Cornelius, “Nothing Doubting,” and Crossing Cultures
Peter’s leap from Simon’s house to Cornelius’ house crossed culture, race, and centuries of division. God said, “Go with them—nothing doubting.”
That’s faith at its purest: small obedience producing global impact.
The gospel leapt from Jew to Gentile through one man’s obedience in a single house meeting.
Healthy Cells, Healthy Body
By Acts 17, the world accused them: “These who have turned the world upside down have come here also.”
But before they turned the world upside down, they had to let God turn the church right side up.
Healthy churches begin with healthy cells—small gatherings where people know and love each other, where the Spirit moves freely, and where Jesus is the center.
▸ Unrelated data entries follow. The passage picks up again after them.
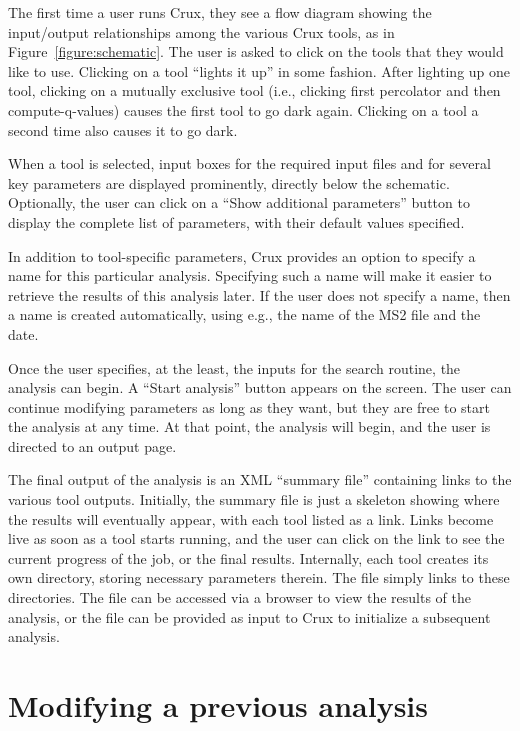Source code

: \documentclass{article}
\begin{document}
The first time a user runs Crux, they see a flow diagram showing the
input/output relationships among the various Crux tools, as in
Figure~\ref{figure:schematic}.  The user is asked to click on the
tools that they would like to use.  Clicking on a tool ``lights it
up'' in some fashion.  After lighting up one tool, clicking on a
mutually exclusive tool (i.e., clicking first percolator and then
compute-q-values) causes the first tool to go dark again.  Clicking on
a tool a second time also causes it to go dark.

When a tool is selected, input boxes for the required input files and
for several key parameters are displayed prominently, directly below
the schematic.  Optionally, the user can click on a ``Show additional
parameters'' button to display the complete list of parameters, with
their default values specified.

In addition to tool-specific parameters, Crux provides an option to
specify a name for this particular analysis.  Specifying such a name
will make it easier to retrieve the results of this analysis later.
If the user does not specify a name, then a name is created
automatically, using e.g., the name of the MS2 file and the date.

Once the user specifies, at the least, the inputs for the search
routine, the analysis can begin.  A ``Start analysis'' button appears
on the screen.  The user can continue modifying parameters as long as
they want, but they are free to start the analysis at any time.  At
that point, the analysis will begin, and the user is directed to an
output page.

The final output of the analysis is an XML ``summary file'' containing
links to the various tool outputs.  Initially, the summary file is
just a skeleton showing where the results will eventually appear, with
each tool listed as a link.  Links become live as soon as a tool
starts running, and the user can click on the link to see the current
progress of the job, or the final results.  Internally, each tool
creates its own directory, storing necessary parameters therein.  The
file simply links to these directories.  The file can be accessed via
a browser to view the results of the analysis, or the file can be
provided as input to Crux to initialize a subsequent analysis.

\section{Modifying a previous analysis}
\end{document}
⚙️ “The Kingdom spreads cell by cell, not celebrity by celebrity.”
How Drift Happens—and What to Restore
Over time, success brought drift:
- Outdoors → Indoors
- Homes → Temples
- Kingdom Gospel → Church Gospel
- Fellowship → Membership
- Persecuted → Persecuting
- Servant leadership → Hierarchical leadership
The Reformation helped, but we still stayed largely indoors. The Lord is calling us back—back to small, relational, Spirit-filled life.
“Your Kingdom Come”: When Burnout Meets Surrender
There was a time I was burned out—preached 25 times in five days, empty inside. In a prayer meeting, I began whispering the Lord’s Prayer:
“Our Father in heaven, hallowed be Your name. Your Kingdom come…”
And for the first time I realized—I was asking for it to happen in me, right there. The Kingdom isn’t only coming someday—it’s coming here and now.
🙏 “When you pray ‘Your Kingdom come,’ you’re inviting divine government into your own heart first.”
We sat in silence. The Spirit spoke without words. His presence filled the room. Small room. Big God.
Gideon’s Math and God’s Glory
God told Gideon, “You’ve got too many.” Thousands left—still too many. God reduced him to 300.
Why? Because small gets the glory right. If you win with a crowd, you get credit. If you win with 300, God gets glory.
🪔 “The power of small ensures that when victory comes, everyone knows it was God.”
The Prodigal Church and the Father’s House
Can the prodigal church come home? Yes—if she will remember, humble herself, become a servant, and stop worrying about her reputation.
When she does, the Father is waiting—with robe, ring, and shoes—the shoes of the gospel of peace.
The Church can come home. But she’ll have to start small again.
🕊 “Revival begins not in the sanctuary, but in the living room.”